For me, there have been two types of successful businesses through Covid – those that were lucky enough to be in the right place at the right time, and those that reacted positively to market opportunities and made sensible decisions to develop new marketing strategies.
I’m working with a number of businesses who made some strategic moves during the initial stages of Covid, with PPE or hand sanitiser for example, which have enabled them to build whole new (and lasting) routes to market.
We also all know that there are supply problems in the construction sector. One building supplies firm I’m working with was cash rich and took a strategic decision to buy forward huge amounts of stock. This enabled them to take advantage of scarcity in the supply chain and win a whole load of new customers, and these customers will stay with them long into the future.
Step 4. Profile your best customers
These short-term opportunities shouldn’t deflect you from your core business. You always need to remember who your best customers are.
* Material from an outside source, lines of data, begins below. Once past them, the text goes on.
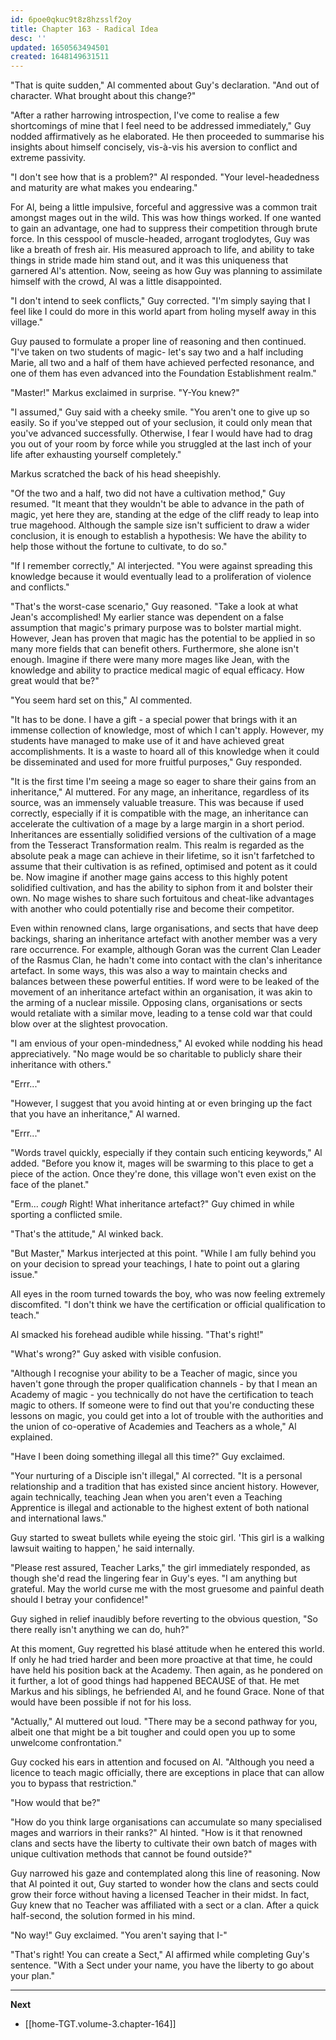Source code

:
 ```yaml
---
id: 6poe0qkuc9t8z8hzsslf2oy
title: Chapter 163 - Radical Idea
desc: ''
updated: 1650563494501
created: 1648149631511
---
```


"That is quite sudden," Al commented about Guy's declaration. "And out of character. What brought about this change?"

"After a rather harrowing introspection, I've come to realise a few shortcomings of mine that I feel need to be addressed immediately," Guy nodded affirmatively as he elaborated. He then proceeded to summarise his insights about himself concisely, vis-à-vis his aversion to conflict and extreme passivity.

"I don't see how that is a problem?" Al responded. "Your level-headedness and maturity are what makes you endearing."

For Al, being a little impulsive, forceful and aggressive was a common trait amongst mages out in the wild. This was how things worked. If one wanted to gain an advantage, one had to suppress their competition through brute force. In this cesspool of muscle-headed, arrogant troglodytes, Guy was like a breath of fresh air. His measured approach to life, and ability to take things in stride made him stand out, and it was this uniqueness that garnered Al's attention. Now, seeing as how Guy was planning to assimilate himself with the crowd, Al was a little disappointed.

"I don't intend to seek conflicts," Guy corrected. "I'm simply saying that I feel like I could do more in this world apart from holing myself away in this village."

Guy paused to formulate a proper line of reasoning and then continued. "I've taken on two students of magic- let's say two and a half including Marie, all two and a half of them have achieved perfected resonance, and one of them has even advanced into the Foundation Establishment realm."

"Master!" Markus exclaimed in surprise. "Y-You knew?"

"I assumed," Guy said with a cheeky smile. "You aren't one to give up so easily. So if you've stepped out of your seclusion, it could only mean that you've advanced successfully. Otherwise, I fear I would have had to drag you out of your room by force while you struggled at the last inch of your life after exhausting yourself completely."

Markus scratched the back of his head sheepishly.

"Of the two and a half, two did not have a cultivation method," Guy resumed. "It meant that they wouldn't be able to advance in the path of magic, yet here they are, standing at the edge of the cliff ready to leap into true magehood. Although the sample size isn't sufficient to draw a wider conclusion, it is enough to establish a hypothesis: We have the ability to help those without the fortune to cultivate, to do so."

"If I remember correctly," Al interjected. "You were against spreading this knowledge because it would eventually lead to a proliferation of violence and conflicts."

"That's the worst-case scenario," Guy reasoned. "Take a look at what Jean's accomplished! My earlier stance was dependent on a false assumption that magic's primary purpose was to bolster martial might. However, Jean has proven that magic has the potential to be applied in so many more fields that can benefit others. Furthermore, she alone isn't enough. Imagine if there were many more mages like Jean, with the knowledge and ability to practice medical magic of equal efficacy. How great would that be?"

"You seem hard set on this," Al commented.

"It has to be done. I have a gift - a special power that brings with it an immense collection of knowledge, most of which I can't apply. However, my students have managed to make use of it and have achieved great accomplishments. It is a waste to hoard all of this knowledge when it could be disseminated and used for more fruitful purposes," Guy responded.

"It is the first time I'm seeing a mage so eager to share their gains from an inheritance," Al muttered. For any mage, an inheritance, regardless of its source, was an immensely valuable treasure. This was because if used correctly, especially if it is compatible with the mage, an inheritance can accelerate the cultivation of a mage by a large margin in a short period. Inheritances are essentially solidified versions of the cultivation of a mage from the Tesseract Transformation realm. This realm is regarded as the absolute peak a mage can achieve in their lifetime, so it isn't farfetched to assume that their cultivation is as refined, optimised and potent as it could be. Now imagine if another mage gains access to this highly potent solidified cultivation, and has the ability to siphon from it and bolster their own. No mage wishes to share such fortuitous and cheat-like advantages with another who could potentially rise and become their competitor.

Even within renowned clans, large organisations, and sects that have deep backings, sharing an inheritance artefact with another member was a very rare occurrence. For example, although Goran was the current Clan Leader of the Rasmus Clan, he hadn't come into contact with the clan's inheritance artefact. In some ways, this was also a way to maintain checks and balances between these powerful entities. If word were to be leaked of the movement of an inheritance artefact within an organisation, it was akin to the arming of a nuclear missile. Opposing clans, organisations or sects would retaliate with a similar move, leading to a tense cold war that could blow over at the slightest provocation.

"I am envious of your open-mindedness," Al evoked while nodding his head appreciatively. "No mage would be so charitable to publicly share their inheritance with others."

"Errr..."

"However, I suggest that you avoid hinting at or even bringing up the fact that you have an inheritance," Al warned.

"Errr..."

"Words travel quickly, especially if they contain such enticing keywords," Al added. "Before you know it, mages will be swarming to this place to get a piece of the action. Once they're done, this village won't even exist on the face of the planet."

"Erm... *cough* Right! What inheritance artefact?" Guy chimed in while sporting a conflicted smile.

"That's the attitude," Al winked back.

"But Master," Markus interjected at this point. "While I am fully behind you on your decision to spread your teachings, I hate to point out a glaring issue."

All eyes in the room turned towards the boy, who was now feeling extremely discomfited. "I don't think we have the certification or official qualification to teach."

Al smacked his forehead audible while hissing. "That's right!"

"What's wrong?" Guy asked with visible confusion.

"Although I recognise your ability to be a Teacher of magic, since you haven't gone through the proper qualification channels - by that I mean an Academy of magic - you technically do not have the certification to teach magic to others. If someone were to find out that you're conducting these lessons on magic, you could get into a lot of trouble with the authorities and the union of co-operative of Academies and Teachers as a whole," Al explained.

"Have I been doing something illegal all this time?" Guy exclaimed.

"Your nurturing of a Disciple isn't illegal," Al corrected. "It is a personal relationship and a tradition that has existed since ancient history. However, again technically, teaching Jean when you aren't even a Teaching Apprentice is illegal and actionable to the highest extent of both national and international laws."

Guy started to sweat bullets while eyeing the stoic girl. 'This girl is a walking lawsuit waiting to happen,' he said internally.

"Please rest assured, Teacher Larks," the girl immediately responded, as though she'd read the lingering fear in Guy's eyes. "I am anything but grateful. May the world curse me with the most gruesome and painful death should I betray your confidence!"

Guy sighed in relief inaudibly before reverting to the obvious question, "So there really isn't anything we can do, huh?"

At this moment, Guy regretted his blasé attitude when he entered this world. If only he had tried harder and been more proactive at that time, he could have held his position back at the Academy. Then again, as he pondered on it further, a lot of good things had happened BECAUSE of that. He met Markus and his siblings, he befriended Al, and he found Grace. None of that would have been possible if not for his loss.

"Actually," Al muttered out loud. "There may be a second pathway for you, albeit one that might be a bit tougher and could open you up to some unwelcome confrontation."

Guy cocked his ears in attention and focused on Al. "Although you need a licence to teach magic officially, there are exceptions in place that can allow you to bypass that restriction."

"How would that be?"

"How do you think large organisations can accumulate so many specialised mages and warriors in their ranks?" Al hinted. "How is it that renowned clans and sects have the liberty to cultivate their own batch of mages with unique cultivation methods that cannot be found outside?"

Guy narrowed his gaze and contemplated along this line of reasoning. Now that Al pointed it out, Guy started to wonder how the clans and sects could grow their force without having a licensed Teacher in their midst. In fact, Guy knew that no Teacher was affiliated with a sect or a clan. After a quick half-second, the solution formed in his mind.

"No way!" Guy exclaimed. "You aren't saying that I-"

"That's right! You can create a Sect," Al affirmed while completing Guy's sentence. "With a Sect under your name, you have the liberty to go about your plan."

____

**Next**
* [[home-TGT.volume-3.chapter-164]]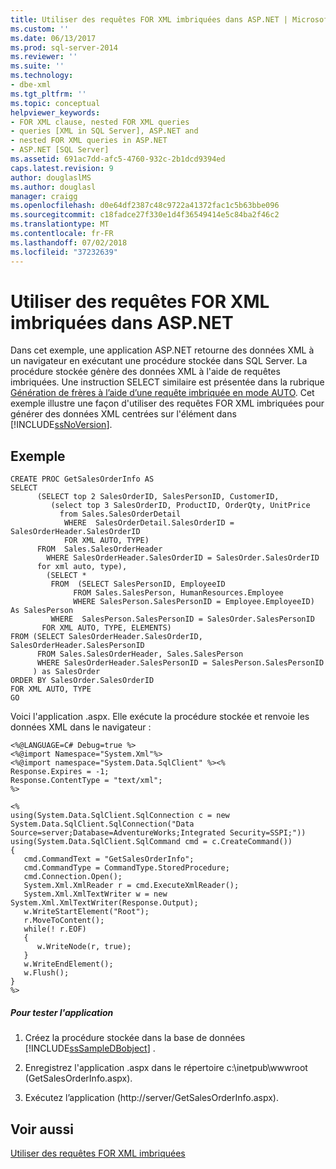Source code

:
 ```yaml
---
title: Utiliser des requêtes FOR XML imbriquées dans ASP.NET | Microsoft Docs
ms.custom: ''
ms.date: 06/13/2017
ms.prod: sql-server-2014
ms.reviewer: ''
ms.suite: ''
ms.technology:
- dbe-xml
ms.tgt_pltfrm: ''
ms.topic: conceptual
helpviewer_keywords:
- FOR XML clause, nested FOR XML queries
- queries [XML in SQL Server], ASP.NET and
- nested FOR XML queries in ASP.NET
- ASP.NET [SQL Server]
ms.assetid: 691ac7dd-afc5-4760-932c-2b1dcd9394ed
caps.latest.revision: 9
author: douglaslMS
ms.author: douglasl
manager: craigg
ms.openlocfilehash: d0e64df2387c48c9722a41372fac1c5b63bbe096
ms.sourcegitcommit: c18fadce27f330e1d4f36549414e5c84ba2f46c2
ms.translationtype: MT
ms.contentlocale: fr-FR
ms.lasthandoff: 07/02/2018
ms.locfileid: "37232639"
---
```

# <a name="use-nested-for-xml-queries-in-aspnet"></a>Utiliser des requêtes FOR XML imbriquées dans ASP.NET
  Dans cet exemple, une application ASP.NET retourne des données XML à un navigateur en exécutant une procédure stockée dans SQL Server. La procédure stockée génère des données XML à l'aide de requêtes imbriquées. Une instruction SELECT similaire est présentée dans la rubrique [Génération de frères à l’aide d’une requête imbriquée en mode AUTO](generate-siblings-with-a-nested-auto-mode-query.md). Cet exemple illustre une façon d'utiliser des requêtes FOR XML imbriquées pour générer des données XML centrées sur l'élément dans [!INCLUDE[ssNoVersion](../../includes/ssnoversion-md.md)].  
  
## <a name="example"></a>Exemple  
  
```  
CREATE PROC GetSalesOrderInfo AS  
SELECT   
      (SELECT top 2 SalesOrderID, SalesPersonID, CustomerID,  
         (select top 3 SalesOrderID, ProductID, OrderQty, UnitPrice  
           from Sales.SalesOrderDetail  
            WHERE  SalesOrderDetail.SalesOrderID = SalesOrderHeader.SalesOrderID  
            FOR XML AUTO, TYPE)  
      FROM  Sales.SalesOrderHeader  
        WHERE SalesOrderHeader.SalesOrderID = SalesOrder.SalesOrderID  
      for xml auto, type),  
        (SELECT *   
         FROM  (SELECT SalesPersonID, EmployeeID  
              FROM Sales.SalesPerson, HumanResources.Employee  
              WHERE SalesPerson.SalesPersonID = Employee.EmployeeID) As SalesPerson  
         WHERE  SalesPerson.SalesPersonID = SalesOrder.SalesPersonID  
       FOR XML AUTO, TYPE, ELEMENTS)  
FROM (SELECT SalesOrderHeader.SalesOrderID, SalesOrderHeader.SalesPersonID  
      FROM Sales.SalesOrderHeader, Sales.SalesPerson  
      WHERE SalesOrderHeader.SalesPersonID = SalesPerson.SalesPersonID  
     ) as SalesOrder  
ORDER BY SalesOrder.SalesOrderID  
FOR XML AUTO, TYPE  
GO  
```  
  
 Voici l'application .aspx. Elle exécute la procédure stockée et renvoie les données XML dans le navigateur :  
  
```  
<%@LANGUAGE=C# Debug=true %>  
<%@import Namespace="System.Xml"%>  
<%@import namespace="System.Data.SqlClient" %><%  
Response.Expires = -1;  
Response.ContentType = "text/xml";  
%>  
  
<%  
using(System.Data.SqlClient.SqlConnection c = new System.Data.SqlClient.SqlConnection("Data Source=server;Database=AdventureWorks;Integrated Security=SSPI;"))  
using(System.Data.SqlClient.SqlCommand cmd = c.CreateCommand())  
{  
   cmd.CommandText = "GetSalesOrderInfo";  
   cmd.CommandType = CommandType.StoredProcedure;  
   cmd.Connection.Open();  
   System.Xml.XmlReader r = cmd.ExecuteXmlReader();  
   System.Xml.XmlTextWriter w = new System.Xml.XmlTextWriter(Response.Output);  
   w.WriteStartElement("Root");  
   r.MoveToContent();  
   while(! r.EOF)  
   {  
      w.WriteNode(r, true);  
   }  
   w.WriteEndElement();  
   w.Flush();  
}  
%>  
```  
  
##### <a name="to-test-the-application"></a>Pour tester l'application  
  
1.  Créez la procédure stockée dans la base de données [!INCLUDE[ssSampleDBobject](../../includes/sssampledbobject-md.md)] .  
  
2.  Enregistrez l'application .aspx dans le répertoire c:\inetpub\wwwroot (GetSalesOrderInfo.aspx).  
  
3.  Exécutez l’application (http://server/GetSalesOrderInfo.aspx).  
  
## <a name="see-also"></a>Voir aussi  
 [Utiliser des requêtes FOR XML imbriquées](use-nested-for-xml-queries.md)  
  
  
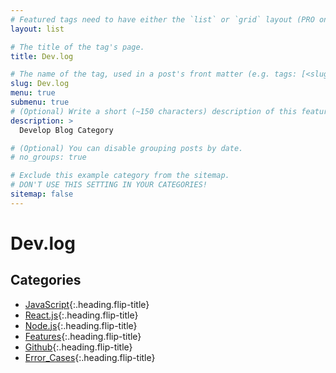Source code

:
 ```yaml
---
# Featured tags need to have either the `list` or `grid` layout (PRO only).
layout: list

# The title of the tag's page.
title: Dev.log

# The name of the tag, used in a post's front matter (e.g. tags: [<slug>]).
slug: Dev.log
menu: true
submenu: true
# (Optional) Write a short (~150 characters) description of this featured tag.
description: >
  Develop Blog Category

# (Optional) You can disable grouping posts by date.
# no_groups: true

# Exclude this example category from the sitemap.
# DON'T USE THIS SETTING IN YOUR CATEGORIES!
sitemap: false
---
```


# Dev.log

## Categories

- [JavaScript]{:.heading.flip-title}
- [React.js]{:.heading.flip-title}
- [Node.js]{:.heading.flip-title}
- [Features]{:.heading.flip-title}
- [Github]{:.heading.flip-title}
- [Error_Cases]{:.heading.flip-title}

[javascript]: /javascript/
[react.js]: /react/
[node.js]: /node/
[features]: /features/
[github]: /github/
[error_cases]: /errorcases/
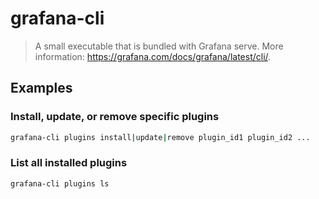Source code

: # grafana-cli

> A small executable that is bundled with Grafana serve. More information: <https://grafana.com/docs/grafana/latest/cli/>.

## Examples

### Install, update, or remove specific plugins

```bash
grafana-cli plugins install|update|remove plugin_id1 plugin_id2 ...
```

### List all installed plugins

```bash
grafana-cli plugins ls
```
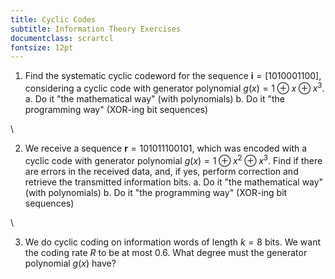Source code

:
 ```yaml
---
title: Cyclic Codes
subtitle: Information Theory Exercises
documentclass: scrartcl
fontsize: 12pt
---
```


1. Find the systematic cyclic codeword for the sequence $\mathbf{i} = [1 0 1 0 0 0 1 1 0 0]$, 
considering a cyclic code with generator polynomial $g(x) = 1\oplus x \oplus x^3$.
    a. Do it "the mathematical way" (with polynomials)
    b. Do it "the programming way" (XOR-ing bit sequences)
    
\ 

2. We receive a sequence $\mathbf{r} = 101011100101$, which was encoded with
a cyclic code with generator polynomial $g(x) = 1\oplus x^2 \oplus x^3$.
Find if there are errors in the received data, and, if yes, perform correction and retrieve the 
transmitted information bits.
    a. Do it "the mathematical way" (with polynomials)
    b. Do it "the programming way" (XOR-ing bit sequences)

\ 

3. We do cyclic coding on information words of length $k = 8$ bits.
We want the coding rate $R$ to be at most $0.6$. What degree must the generator polynomial $g(x)$ have?

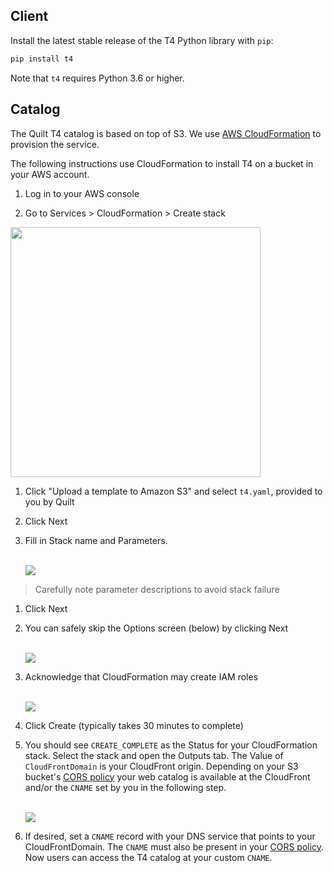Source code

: ## Client

Install the latest stable release of the T4 Python library with `pip`:

```bash
pip install t4
```

Note that `t4` requires Python 3.6 or higher.


## Catalog
The Quilt T4 catalog is based on top of S3. We use [AWS CloudFormation](https://aws.amazon.com/cloudformation/) to provision the service.

The following instructions use CloudFormation to install T4 on a bucket in your AWS account.

1. Log in to your AWS console

1. Go to Services > CloudFormation > Create stack

<img src="../deployment/img/start.png" width="400" />
  
1. Click "Upload a template to Amazon S3" and select `t4.yaml`, provided to
you by Quilt
1. Click Next
1. Fill in Stack name and Parameters.
    <br/>
    <br/>

    ![](../deployment/img/params.png)

> Carefully note parameter descriptions to avoid stack failure
1. Click Next
1. You can safely skip the Options screen (below) by clicking Next
    <br/>
    <br/>

    ![](../deployment/img/skip.png)

1. Acknowledge that CloudFormation may create IAM roles
    <br/>
    <br/>

    ![](../deployment/img/finish.png)

1. Click Create (typically takes 30 minutes to complete)

1. You should see `CREATE_COMPLETE` as the Status for your CloudFormation stack.
Select the stack and open the Outputs tab. The Value of `CloudFrontDomain`
is your CloudFront origin. Depending on your S3 bucket's [CORS policy](#pre-requisites)
your web catalog is available at the CloudFront and/or the `CNAME` set
by you in the following step.
    <br/>
    <br/>

    ![](../deployment/img/outputs.png)

1. If desired, set a `CNAME` record with your DNS service that points to your CloudFrontDomain. The `CNAME` must also be present in your [CORS policy](#pre-requisites). Now users can access the T4 catalog at your custom
`CNAME`.
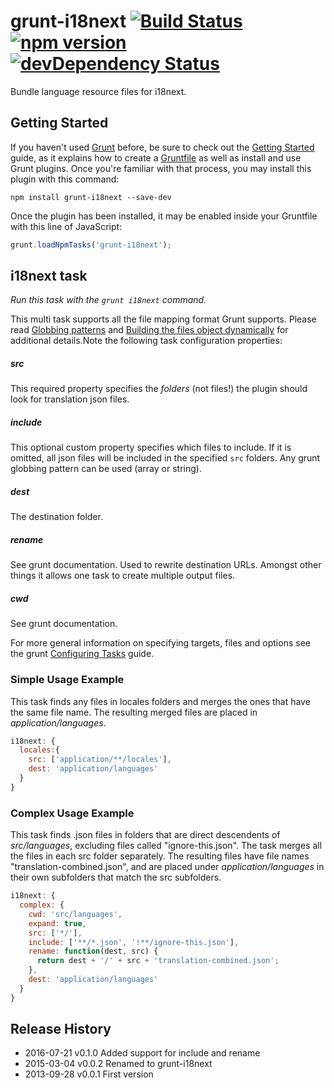 # grunt-i18next [![Build Status](https://travis-ci.org/i18next/grunt-i18next.png?branch=master)](https://travis-ci.org/i18next/grunt-i18next) [![npm version](https://badge.fury.io/js/grunt-i18next.svg)](https://badge.fury.io/js/grunt-i18next) [![devDependency Status](https://david-dm.org/i18next/grunt-i18next/dev-status.svg)](https://david-dm.org/i18next/grunt-i18next#info=devDependencies)

Bundle language resource files for i18next.


## Getting Started

If you haven't used [Grunt](http://gruntjs.com/) before, be sure to check out the [Getting Started](http://gruntjs.com/getting-started) guide, as it explains how to create a [Gruntfile](http://gruntjs.com/sample-gruntfile) as well as install and use Grunt plugins. Once you're familiar with that process, you may install this plugin with this command:

```shell
npm install grunt-i18next --save-dev
```

Once the plugin has been installed, it may be enabled inside your Gruntfile with this line of JavaScript:

```js
grunt.loadNpmTasks('grunt-i18next');
```

## i18next task
_Run this task with the `grunt i18next` command._

This multi task supports all the file mapping format Grunt supports. Please read [Globbing patterns](http://gruntjs.com/configuring-tasks#globbing-patterns) and [Building the files object dynamically](http://gruntjs.com/configuring-tasks#building-the-files-object-dynamically) for additional details.Note the following task configuration properties: 

##### src
This required property specifies the *folders* (not files!) the plugin should look for translation json files.

##### include
This optional custom property specifies which files to include. If it is omitted, all json files will be included in the specified `src` folders. Any grunt globbing pattern can be used (array or string).

##### dest
The destination folder.

##### rename
See grunt documentation. Used to rewrite destination URLs. Amongst other things it allows one task to create multiple output files.

##### cwd
See grunt documentation. 

For more general information on specifying targets, files and options see the grunt [Configuring Tasks](http://gruntjs.com/configuring-tasks) guide. 


### Simple Usage Example

This task finds any files in locales folders and merges the ones that have the same file name. The resulting merged files are placed in _application/languages_.

```js
i18next: {
  locales:{
    src: ['application/**/locales'],
    dest: 'application/languages'
  }
}
```

### Complex Usage Example

This task finds .json files in folders that are direct descendents of _src/languages_, excluding files called "ignore-this.json". The task merges all the files in each src folder separately. The resulting files have file names "translation-combined.json", and are placed under _application/languages_ in their own subfolders that match the src subfolders.

```js
i18next: {
  complex: {
    cwd: 'src/languages',
    expand: true,
    src: ['*/'],
    include: ['**/*.json', '!**/ignore-this.json'],
    rename: function(dest, src) {
      return dest + '/' + src + 'translation-combined.json';
    },
    dest: 'application/languages'
  }
}
```

## Release History

* 2016-07-21 v0.1.0 Added support for include and rename
* 2015-03-04 v0.0.2 Renamed to grunt-i18next
* 2013-09-28 v0.0.1 First version
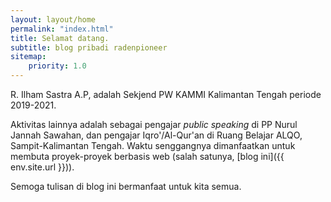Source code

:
 ```yaml
---
layout: layout/home
permalink: "index.html"
title: Selamat datang.
subtitle: blog pribadi radenpioneer
sitemap:
    priority: 1.0
---
```


R. Ilham Sastra A.P, adalah Sekjend PW KAMMI Kalimantan Tengah periode 2019-2021.

Aktivitas lainnya adalah sebagai pengajar *public speaking* di PP Nurul Jannah Sawahan, dan pengajar Iqro'/Al-Qur'an di Ruang Belajar ALQO, Sampit-Kalimantan Tengah. Waktu senggangnya dimanfaatkan untuk membuta proyek-proyek berbasis web (salah satunya, [blog ini]({{ env.site.url }})).

Semoga tulisan di blog ini bermanfaat untuk kita semua.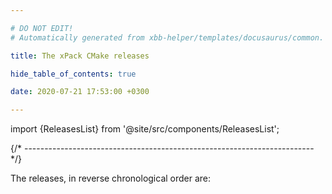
 ```yaml
---

# DO NOT EDIT!
# Automatically generated from xbb-helper/templates/docusaurus/common.

title: The xPack CMake releases

hide_table_of_contents: true

date: 2020-07-21 17:53:00 +0300

---
```


import {ReleasesList} from '@site/src/components/ReleasesList';

{/* ------------------------------------------------------------------------ */}

The releases, in reverse chronological order are:

<ReleasesList />
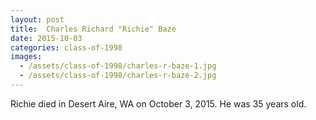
 ```yaml
---
layout: post
title:  Charles Richard "Richie" Baze
date: 2015-10-03
categories: class-of-1998
images:
  - /assets/class-of-1998/charles-r-baze-1.jpg
  - /assets/class-of-1998/charles-r-baze-2.jpg
---
```

Richie died in Desert Aire, WA on October 3, 2015.  He was 35 years old.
Give them personas. Use your market research to look at their real needs and buying patterns. Make sure that all this is clearly stated in your marketing strategy so that it comes through in your targeting and messaging.
Step 5. Profile your competitors
Identify their products, supply chains, pricing, their marketing tactics and marketing claims.
This will point you towards your own competitive advantage – what sets your business apart from your competitors.
You may also want to identify the strengths and weaknesses of your own internal processes to help improve your performance compared with your competition.
But again, make sure you are thorough with this. The sales team may well have some useful input, but relying solely on their viewpoints may just give you a bum steer. So there’s a real role for market research here to make sure that you get your real competitive differentiation. A lack of genuine differentiation makes the job of the sales team even harder.
Step 6: Develop strategies and plans to support your marketing goals
List your target markets and devise a set of strategies to attract and retain them.
To my mind there’s no substitute here for the 4Ps of the marketing mix: Product, Price, Place and Promotion. Many people argue that there should be 7 Ps, adding in People, Process and Physical Evidence.
Whether you use 4Ps or 7Ps, if you use them as a guide then your marketing plans should be easier to develop.
But, if you haven’t diligently developed your marketing strategy in the first place, the whole thing could end up as a leaky and very expensive bucket.
How do you know when you’ve been successful? The tactics you choose need to be measured against your objectives so it makes sense to test and adjust constantly.
And don’t sit on your laurels, thinking you’ve got the job done. Things change all the time so keep your ear to the ground. In fact, I think there’s a strong case for always setting 5 or 10% of your execution budget for experimentation. That in itself will keep things fresh and help you stay ahead of the pack.